17/04/2006
Sortez-moi de là !
Ca y est, j’ai enfin l’ADSL à la maison. Je peux désormais télécharger et bidouiller à tout va, parfois pour le seul plaisir de la technique. Prochainement, ce blog va s’enrichir de nombreuses photos de mes trois derniers mois passés à Rio. Dès que j’aurai fait la sélection parmi le petit millier de photos que j’ai prises lors de mon séjour.
La technique, les photos, c’est bien, mais encore faut-il donner du contenu intelligent à mon blog. Je commençais à désespérer de trouver une idée originale d’article, quand la télévision française me l’a apportée sur un plateau. Du caviar, du 24 carats pour l’amateur de blagues à deux balles que je suis. Ce vendredi soir, j’étais distraitement en train débarrasser la table en vidant une canette, quand j’aperçois sur l’écran un paysage familier : le Pain de Sucre, visiblement filmé depuis le fort Duque de Caxias, au bout de la plage de Copacabana, à Leme (voir notes du mois de mars).
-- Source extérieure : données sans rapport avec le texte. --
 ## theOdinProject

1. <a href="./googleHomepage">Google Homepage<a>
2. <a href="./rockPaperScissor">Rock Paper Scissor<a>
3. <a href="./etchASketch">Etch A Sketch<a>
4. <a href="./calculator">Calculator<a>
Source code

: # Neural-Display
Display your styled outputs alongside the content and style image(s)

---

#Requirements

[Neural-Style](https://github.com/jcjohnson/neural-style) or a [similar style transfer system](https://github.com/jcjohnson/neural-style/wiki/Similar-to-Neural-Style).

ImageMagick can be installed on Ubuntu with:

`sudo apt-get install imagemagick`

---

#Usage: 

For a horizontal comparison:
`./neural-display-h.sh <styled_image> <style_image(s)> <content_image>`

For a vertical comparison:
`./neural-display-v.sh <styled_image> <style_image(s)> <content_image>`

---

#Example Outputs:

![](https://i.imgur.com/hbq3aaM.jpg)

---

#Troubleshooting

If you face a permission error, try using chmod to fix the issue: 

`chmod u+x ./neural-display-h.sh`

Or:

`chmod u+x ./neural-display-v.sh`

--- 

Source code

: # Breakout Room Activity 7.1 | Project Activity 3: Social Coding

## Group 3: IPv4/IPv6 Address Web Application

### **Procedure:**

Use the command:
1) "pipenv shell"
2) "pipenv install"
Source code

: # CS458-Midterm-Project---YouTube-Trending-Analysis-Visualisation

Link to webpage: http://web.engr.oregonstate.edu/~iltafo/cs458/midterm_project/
Serait-ce Thalassa, la bonne émission pépère pour faire la sieste le vendredi soir, qui ferait escale à Rio ? Que nenni, on est sur TF1 et l’émission s’appelle "Je suis une célébrité, sortez-moi de là". C’est le nouvel avatar de la "télé-réalité", mis à la sauce de la chaîne en béton. Le principe est grosso modo identique à celui de "La Ferme" : on fait venir des "célébrités" dans un trou perdu et on les laisse se dépatouiller en les filmant complaisamment, tout en feignant le ton de la grosse poilade. Comme aucune star à l’agenda bien chargé n’a le temps de se livrer à cette pantalonnade, on appelle à la rescousse d’anciennes gloires qui ont du temps libre et qu’on avait un peu oublié depuis, comme Loana et Richard Virenque, ou bien des pseudos-célébrité comme le prince de Montcul, qui a surtout fait la couv’ de "Point de vue, Images du monde" pour le plus grand plaisir de ma tati quand elle va au salon de coiffure. Pour tout dire, ils sont plus popaul que people (pouf, pouf).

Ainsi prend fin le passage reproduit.